Na data, em 1981, o texto Convivência é editado num congresso americano sobre o tema sexualidade e linguagem. O professor mostra que há um Ser subjetivado a linguagem da sexualidade, este Ser está escrito em letra maiúscula porque é determinado pela convivência do homem. Ele constata que com a “experiência autista” (DELIGNY, 2015), por ser refratária a subjetivação da linguagem, ela não é atingida por essa linguagem. Assim, a convivência autista se distingue da convivência do homem. Convivência, retirada dessa experiência autista que se encontra vinculada ao agir sem Ser subjetivado aos signos da sexualidade do homem.

A voz faltante, publicado em italiano, em 1982, faz parte do penúltimo dos textos escolhidos para compor este livro. O pedagogo escolhe apresentar o paralelo entre as palavras homofônicas na língua francesa: a voz (voix) e a via (voie). Em sua experiência no asilo, ele reconhece que o ato da ausência da fala por parte da maioria dos autistas produz outro efeito na relação com a linguagem.

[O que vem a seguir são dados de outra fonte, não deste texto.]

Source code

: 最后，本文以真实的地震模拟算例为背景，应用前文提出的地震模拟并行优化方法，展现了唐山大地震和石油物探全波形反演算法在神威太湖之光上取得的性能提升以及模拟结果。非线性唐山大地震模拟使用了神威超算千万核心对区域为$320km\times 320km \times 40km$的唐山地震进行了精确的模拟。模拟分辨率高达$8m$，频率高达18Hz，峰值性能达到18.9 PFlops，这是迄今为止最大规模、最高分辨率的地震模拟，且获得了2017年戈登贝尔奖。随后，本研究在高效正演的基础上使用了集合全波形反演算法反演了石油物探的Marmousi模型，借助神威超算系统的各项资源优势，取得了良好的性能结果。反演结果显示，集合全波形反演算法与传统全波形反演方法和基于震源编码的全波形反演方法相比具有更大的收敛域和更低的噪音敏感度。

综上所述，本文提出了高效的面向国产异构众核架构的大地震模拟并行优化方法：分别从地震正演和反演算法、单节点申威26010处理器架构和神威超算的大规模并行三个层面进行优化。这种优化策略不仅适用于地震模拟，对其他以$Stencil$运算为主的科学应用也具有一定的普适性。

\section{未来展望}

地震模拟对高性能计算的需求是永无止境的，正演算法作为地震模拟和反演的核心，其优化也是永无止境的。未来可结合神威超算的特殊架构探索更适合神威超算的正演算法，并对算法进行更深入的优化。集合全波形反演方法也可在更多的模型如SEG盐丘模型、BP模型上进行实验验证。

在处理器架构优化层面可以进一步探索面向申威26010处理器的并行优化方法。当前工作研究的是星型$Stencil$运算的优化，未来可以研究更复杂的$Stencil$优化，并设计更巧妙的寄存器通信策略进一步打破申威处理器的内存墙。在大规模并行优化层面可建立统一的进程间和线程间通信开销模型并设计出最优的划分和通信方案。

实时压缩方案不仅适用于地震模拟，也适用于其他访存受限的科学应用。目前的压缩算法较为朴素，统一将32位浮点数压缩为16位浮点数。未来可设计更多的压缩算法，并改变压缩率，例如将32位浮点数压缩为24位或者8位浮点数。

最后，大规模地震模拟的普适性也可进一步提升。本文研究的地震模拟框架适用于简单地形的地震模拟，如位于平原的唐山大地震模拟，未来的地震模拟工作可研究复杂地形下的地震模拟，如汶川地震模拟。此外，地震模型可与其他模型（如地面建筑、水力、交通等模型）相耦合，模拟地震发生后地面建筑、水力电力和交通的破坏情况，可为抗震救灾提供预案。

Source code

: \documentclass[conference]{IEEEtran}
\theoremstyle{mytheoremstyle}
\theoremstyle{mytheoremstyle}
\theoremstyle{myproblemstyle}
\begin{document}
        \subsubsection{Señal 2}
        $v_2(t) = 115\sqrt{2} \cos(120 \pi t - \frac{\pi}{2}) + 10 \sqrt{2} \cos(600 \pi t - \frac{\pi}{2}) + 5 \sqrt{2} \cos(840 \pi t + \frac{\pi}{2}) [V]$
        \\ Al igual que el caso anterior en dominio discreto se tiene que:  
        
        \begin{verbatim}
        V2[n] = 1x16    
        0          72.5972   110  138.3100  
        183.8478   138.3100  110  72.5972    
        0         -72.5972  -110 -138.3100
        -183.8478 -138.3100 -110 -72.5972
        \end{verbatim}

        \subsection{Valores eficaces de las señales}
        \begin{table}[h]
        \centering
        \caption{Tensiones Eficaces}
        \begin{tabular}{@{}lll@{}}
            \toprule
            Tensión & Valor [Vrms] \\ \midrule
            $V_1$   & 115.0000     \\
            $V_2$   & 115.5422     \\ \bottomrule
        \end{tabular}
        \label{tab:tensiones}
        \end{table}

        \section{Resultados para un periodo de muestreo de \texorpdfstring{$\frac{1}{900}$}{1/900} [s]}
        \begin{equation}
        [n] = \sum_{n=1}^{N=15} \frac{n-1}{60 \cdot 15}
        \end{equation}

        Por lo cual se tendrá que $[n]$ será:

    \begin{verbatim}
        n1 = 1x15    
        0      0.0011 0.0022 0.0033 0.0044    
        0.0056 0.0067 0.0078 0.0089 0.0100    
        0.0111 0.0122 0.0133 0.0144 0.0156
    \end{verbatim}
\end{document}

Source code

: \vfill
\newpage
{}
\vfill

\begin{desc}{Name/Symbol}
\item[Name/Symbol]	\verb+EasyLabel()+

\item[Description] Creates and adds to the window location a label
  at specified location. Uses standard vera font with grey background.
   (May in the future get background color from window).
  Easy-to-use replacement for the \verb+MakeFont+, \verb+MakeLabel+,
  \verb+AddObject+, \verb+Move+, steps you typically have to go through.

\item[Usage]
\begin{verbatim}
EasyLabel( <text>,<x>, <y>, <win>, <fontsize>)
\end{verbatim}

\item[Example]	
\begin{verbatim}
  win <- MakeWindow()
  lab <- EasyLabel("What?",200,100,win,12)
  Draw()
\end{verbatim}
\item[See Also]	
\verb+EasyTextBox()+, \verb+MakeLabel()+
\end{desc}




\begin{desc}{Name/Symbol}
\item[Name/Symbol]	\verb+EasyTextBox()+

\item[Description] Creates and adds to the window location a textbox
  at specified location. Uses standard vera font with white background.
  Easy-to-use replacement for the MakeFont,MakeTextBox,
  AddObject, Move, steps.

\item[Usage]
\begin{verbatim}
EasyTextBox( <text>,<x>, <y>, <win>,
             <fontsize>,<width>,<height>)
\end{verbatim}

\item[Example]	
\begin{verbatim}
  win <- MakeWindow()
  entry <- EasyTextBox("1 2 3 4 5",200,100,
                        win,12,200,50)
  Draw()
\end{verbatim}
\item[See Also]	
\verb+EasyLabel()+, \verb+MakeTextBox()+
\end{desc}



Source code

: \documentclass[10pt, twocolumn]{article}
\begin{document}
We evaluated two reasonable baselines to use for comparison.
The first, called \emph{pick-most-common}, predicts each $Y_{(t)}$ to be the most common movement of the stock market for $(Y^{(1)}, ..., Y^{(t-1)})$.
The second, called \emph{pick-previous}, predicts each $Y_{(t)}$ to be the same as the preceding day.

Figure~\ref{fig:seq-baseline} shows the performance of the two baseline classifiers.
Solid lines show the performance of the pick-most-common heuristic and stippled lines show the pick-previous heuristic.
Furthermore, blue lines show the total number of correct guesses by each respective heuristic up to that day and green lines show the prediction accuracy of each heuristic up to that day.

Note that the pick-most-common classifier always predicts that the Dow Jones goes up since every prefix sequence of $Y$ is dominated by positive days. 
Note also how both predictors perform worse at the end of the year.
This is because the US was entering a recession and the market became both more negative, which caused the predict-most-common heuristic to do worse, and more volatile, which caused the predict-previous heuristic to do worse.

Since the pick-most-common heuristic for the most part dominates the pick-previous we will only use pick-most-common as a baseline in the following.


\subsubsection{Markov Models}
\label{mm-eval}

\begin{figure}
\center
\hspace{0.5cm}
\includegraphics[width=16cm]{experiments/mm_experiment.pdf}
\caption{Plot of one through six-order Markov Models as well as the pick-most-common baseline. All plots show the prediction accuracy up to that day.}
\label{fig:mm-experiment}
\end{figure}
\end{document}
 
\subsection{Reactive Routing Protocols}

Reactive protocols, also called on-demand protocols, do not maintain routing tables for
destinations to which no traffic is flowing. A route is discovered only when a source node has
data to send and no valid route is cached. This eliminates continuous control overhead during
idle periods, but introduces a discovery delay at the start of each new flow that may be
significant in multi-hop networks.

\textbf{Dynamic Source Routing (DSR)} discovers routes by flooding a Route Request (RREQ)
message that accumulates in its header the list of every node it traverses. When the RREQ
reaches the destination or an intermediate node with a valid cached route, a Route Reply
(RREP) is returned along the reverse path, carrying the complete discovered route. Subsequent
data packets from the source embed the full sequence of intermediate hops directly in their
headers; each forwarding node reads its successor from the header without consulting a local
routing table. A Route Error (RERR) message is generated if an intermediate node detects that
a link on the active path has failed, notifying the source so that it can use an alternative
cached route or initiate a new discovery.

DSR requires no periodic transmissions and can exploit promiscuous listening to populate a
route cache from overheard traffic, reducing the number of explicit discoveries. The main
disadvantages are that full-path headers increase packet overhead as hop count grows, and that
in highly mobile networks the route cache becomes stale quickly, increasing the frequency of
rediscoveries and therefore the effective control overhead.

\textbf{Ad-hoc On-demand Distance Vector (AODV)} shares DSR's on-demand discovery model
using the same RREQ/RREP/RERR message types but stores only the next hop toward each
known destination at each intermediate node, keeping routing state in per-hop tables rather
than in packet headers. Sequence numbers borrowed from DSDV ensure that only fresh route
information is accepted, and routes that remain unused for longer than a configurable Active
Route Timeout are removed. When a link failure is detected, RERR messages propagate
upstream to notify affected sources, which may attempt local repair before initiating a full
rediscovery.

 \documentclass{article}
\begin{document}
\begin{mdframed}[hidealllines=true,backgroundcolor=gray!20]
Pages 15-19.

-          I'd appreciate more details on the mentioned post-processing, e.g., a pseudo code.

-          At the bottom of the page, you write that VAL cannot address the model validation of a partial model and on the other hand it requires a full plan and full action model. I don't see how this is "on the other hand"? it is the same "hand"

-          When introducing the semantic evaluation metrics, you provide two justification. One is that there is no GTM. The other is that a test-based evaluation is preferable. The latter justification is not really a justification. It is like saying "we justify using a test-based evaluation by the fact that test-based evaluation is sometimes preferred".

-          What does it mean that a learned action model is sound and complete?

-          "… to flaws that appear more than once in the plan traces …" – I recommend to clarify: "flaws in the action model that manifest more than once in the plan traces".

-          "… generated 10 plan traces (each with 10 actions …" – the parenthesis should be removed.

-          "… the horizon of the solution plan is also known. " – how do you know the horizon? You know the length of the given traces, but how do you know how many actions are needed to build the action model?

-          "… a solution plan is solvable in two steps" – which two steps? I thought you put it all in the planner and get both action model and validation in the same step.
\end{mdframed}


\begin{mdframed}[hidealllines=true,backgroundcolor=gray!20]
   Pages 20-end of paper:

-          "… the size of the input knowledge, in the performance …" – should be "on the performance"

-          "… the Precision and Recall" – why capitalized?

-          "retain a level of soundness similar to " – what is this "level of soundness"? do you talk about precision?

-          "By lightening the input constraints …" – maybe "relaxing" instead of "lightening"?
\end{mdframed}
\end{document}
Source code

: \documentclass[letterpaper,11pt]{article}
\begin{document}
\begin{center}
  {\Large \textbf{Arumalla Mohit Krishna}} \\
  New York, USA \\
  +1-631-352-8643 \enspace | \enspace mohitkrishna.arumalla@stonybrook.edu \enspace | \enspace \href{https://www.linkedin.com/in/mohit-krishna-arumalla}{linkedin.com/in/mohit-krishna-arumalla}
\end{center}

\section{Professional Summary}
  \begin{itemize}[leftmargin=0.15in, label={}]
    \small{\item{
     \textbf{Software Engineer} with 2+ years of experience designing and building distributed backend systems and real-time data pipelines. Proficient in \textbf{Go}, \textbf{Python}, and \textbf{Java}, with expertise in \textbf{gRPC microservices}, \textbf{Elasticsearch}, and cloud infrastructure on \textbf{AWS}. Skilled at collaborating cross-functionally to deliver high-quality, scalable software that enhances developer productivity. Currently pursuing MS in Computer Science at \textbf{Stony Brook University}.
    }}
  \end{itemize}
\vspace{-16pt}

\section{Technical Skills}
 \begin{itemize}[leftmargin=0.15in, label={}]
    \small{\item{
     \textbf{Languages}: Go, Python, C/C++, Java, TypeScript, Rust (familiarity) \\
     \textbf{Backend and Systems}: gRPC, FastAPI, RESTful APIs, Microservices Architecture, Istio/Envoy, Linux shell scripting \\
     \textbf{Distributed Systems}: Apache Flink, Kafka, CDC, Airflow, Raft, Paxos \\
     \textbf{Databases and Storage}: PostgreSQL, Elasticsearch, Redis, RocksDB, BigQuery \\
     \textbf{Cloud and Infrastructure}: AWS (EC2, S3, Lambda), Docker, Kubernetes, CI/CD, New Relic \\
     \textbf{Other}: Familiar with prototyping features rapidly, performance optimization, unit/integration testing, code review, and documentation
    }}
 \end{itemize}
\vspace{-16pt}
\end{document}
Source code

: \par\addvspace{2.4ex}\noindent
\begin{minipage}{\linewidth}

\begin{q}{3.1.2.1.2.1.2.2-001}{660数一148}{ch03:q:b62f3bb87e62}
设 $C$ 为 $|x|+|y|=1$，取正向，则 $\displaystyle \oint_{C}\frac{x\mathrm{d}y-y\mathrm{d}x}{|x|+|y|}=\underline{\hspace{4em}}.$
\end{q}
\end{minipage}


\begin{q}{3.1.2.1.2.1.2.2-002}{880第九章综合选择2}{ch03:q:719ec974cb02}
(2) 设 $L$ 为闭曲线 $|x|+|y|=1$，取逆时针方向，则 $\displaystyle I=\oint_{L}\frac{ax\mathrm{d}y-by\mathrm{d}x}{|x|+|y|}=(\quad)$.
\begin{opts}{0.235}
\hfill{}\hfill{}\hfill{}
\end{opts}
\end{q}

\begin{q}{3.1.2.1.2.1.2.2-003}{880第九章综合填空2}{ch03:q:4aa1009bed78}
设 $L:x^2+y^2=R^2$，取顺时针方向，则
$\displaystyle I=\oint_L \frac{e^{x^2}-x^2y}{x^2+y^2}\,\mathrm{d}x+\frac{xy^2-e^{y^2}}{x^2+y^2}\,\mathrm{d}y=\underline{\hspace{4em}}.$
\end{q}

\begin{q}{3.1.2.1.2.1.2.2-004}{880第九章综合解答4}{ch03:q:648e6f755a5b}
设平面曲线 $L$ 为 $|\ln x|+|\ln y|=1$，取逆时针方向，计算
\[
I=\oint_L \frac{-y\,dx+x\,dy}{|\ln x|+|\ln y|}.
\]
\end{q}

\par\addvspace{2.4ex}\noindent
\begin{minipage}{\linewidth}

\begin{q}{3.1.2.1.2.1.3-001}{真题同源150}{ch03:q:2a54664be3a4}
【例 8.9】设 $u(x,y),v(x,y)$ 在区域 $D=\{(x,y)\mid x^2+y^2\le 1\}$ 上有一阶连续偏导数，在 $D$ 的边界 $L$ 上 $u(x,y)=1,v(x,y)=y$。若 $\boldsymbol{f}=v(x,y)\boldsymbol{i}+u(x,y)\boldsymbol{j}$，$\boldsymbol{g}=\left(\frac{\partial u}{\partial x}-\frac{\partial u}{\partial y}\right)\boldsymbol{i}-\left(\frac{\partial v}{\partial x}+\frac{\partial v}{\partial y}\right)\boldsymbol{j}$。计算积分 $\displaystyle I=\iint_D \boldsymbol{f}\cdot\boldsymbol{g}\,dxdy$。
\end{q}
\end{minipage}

O efeito dessa relação passa pela via do traço e dos trajetos produzidos pelo “agir autista” (DELIGNY, 2015) que se faz pela linguagem não-verbal. Talvez, por isso à “experiência autista” (DELIGNY, 2015) acione algo estrangeiro e desconhecido ao humano. Se a voz é ausente, é um indicativo de que a investigação com os autistas exige uma via novo para se pensar a supremacia dada a linguagem oral na relação humana.

O último ensaio, compõem o segundo eixo de leitura do livro e ganha espaço como título: Quando o homenzinho não está (aí). A redação do texto refere-se aos fragmentos e as anotações de quem escreve um diário de pensamentos do tipo aracniano. As anotações versam sobre muitos conceitos já demarcados nos textos anteriores e sobre as vivências nos asilos e no movimento aracniano junto as crianças, principalmente junto ao Janmari, adolescente autista que o professor Deligny adotou.

Para finalizar, reintero que o livro é composto por várias singularidades conceituais de experimentações em pedagogia.

Uma das singularidades é que o livro se faz junto ao território de artes, tais como: escrita literária, fotos, imagens dos mapas, ou seja, ele flerta e se produz por meio de uma ínfima parte do pensamento do educador Deligny como um aracniano. O desafio da leitura deste livro é que ele escreve sobre práticas pedagógicas que trabalham com o radicalidade de investir no autismo como existência e com o rigor de retirar dela uma potência singular de vida, experimentando outro tipo de educação para o homem.

Poderemos desfrutar desta leitura como uma prática única que nos ensina a pensar como é uma pedagogia que se faz junto com o agir autista e não sobre o agir autista.

Notas

1 Ele utiliza como sinônimo de mapa.

2 Lembrando que este é o conceito usado pela literatura científica e especialidade nos anos de 1940. Deligny o usa de maneira a demarcar uma certa ironia e oposição a classificação institucional.

Sônia Regina da Luz Matos – Professora da Universidade de Caxias do Sul (UCS).